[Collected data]
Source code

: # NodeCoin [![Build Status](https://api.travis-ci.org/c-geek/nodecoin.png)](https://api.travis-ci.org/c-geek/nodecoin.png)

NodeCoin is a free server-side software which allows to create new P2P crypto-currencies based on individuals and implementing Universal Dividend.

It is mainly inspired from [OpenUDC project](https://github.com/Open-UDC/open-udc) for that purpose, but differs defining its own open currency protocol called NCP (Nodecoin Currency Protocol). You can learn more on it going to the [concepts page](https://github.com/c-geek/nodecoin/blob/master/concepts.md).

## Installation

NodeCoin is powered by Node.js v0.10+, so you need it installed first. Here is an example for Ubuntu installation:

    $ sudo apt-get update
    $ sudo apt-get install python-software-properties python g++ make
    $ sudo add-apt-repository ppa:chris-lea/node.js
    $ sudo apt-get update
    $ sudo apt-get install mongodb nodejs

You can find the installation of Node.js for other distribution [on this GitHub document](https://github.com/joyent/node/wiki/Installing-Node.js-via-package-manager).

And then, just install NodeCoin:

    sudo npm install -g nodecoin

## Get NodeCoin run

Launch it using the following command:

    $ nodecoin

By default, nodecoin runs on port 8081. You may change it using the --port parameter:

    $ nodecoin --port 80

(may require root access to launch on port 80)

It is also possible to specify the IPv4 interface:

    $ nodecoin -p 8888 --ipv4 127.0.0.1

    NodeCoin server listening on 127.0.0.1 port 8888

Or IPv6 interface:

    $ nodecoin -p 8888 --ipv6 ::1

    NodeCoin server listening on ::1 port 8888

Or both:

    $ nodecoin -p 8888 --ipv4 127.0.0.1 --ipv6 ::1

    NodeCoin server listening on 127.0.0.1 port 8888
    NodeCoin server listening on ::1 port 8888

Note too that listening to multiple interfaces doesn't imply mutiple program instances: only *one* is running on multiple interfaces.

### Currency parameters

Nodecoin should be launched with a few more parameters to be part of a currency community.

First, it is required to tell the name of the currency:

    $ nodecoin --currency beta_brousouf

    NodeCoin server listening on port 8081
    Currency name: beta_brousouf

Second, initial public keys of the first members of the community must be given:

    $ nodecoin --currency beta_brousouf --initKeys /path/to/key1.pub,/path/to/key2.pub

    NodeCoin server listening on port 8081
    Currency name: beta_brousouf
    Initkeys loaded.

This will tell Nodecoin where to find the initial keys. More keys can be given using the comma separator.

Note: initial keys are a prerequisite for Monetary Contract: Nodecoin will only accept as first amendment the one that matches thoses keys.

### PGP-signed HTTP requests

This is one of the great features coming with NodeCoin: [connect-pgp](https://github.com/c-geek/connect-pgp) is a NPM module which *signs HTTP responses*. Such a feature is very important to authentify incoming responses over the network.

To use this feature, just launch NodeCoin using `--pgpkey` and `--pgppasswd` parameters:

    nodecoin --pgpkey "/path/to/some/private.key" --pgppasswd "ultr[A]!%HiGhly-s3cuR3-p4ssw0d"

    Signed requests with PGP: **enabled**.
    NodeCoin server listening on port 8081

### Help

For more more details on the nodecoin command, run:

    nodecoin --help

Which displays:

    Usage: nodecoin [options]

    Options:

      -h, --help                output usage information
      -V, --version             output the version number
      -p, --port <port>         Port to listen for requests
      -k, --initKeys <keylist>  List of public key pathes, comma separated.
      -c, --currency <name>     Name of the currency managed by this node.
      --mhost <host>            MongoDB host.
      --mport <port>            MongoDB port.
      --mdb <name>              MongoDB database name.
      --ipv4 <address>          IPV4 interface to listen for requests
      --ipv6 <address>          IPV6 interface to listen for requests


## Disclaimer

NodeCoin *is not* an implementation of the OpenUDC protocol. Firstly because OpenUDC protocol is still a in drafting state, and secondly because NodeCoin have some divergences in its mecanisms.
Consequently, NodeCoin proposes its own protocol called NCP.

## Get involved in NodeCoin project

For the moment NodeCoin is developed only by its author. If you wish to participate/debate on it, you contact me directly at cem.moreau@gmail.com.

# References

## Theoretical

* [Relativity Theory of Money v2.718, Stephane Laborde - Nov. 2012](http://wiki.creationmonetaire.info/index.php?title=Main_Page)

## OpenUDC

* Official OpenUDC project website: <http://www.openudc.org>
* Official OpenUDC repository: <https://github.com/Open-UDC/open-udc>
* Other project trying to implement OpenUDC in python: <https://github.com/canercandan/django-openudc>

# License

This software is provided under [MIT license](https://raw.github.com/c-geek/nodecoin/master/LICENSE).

ACTIVITY: Whenever a line includes the word "output", pull it out of the entries.

RESULT BELOW:
      -h, --help                output usage information
      -V, --version             output the version number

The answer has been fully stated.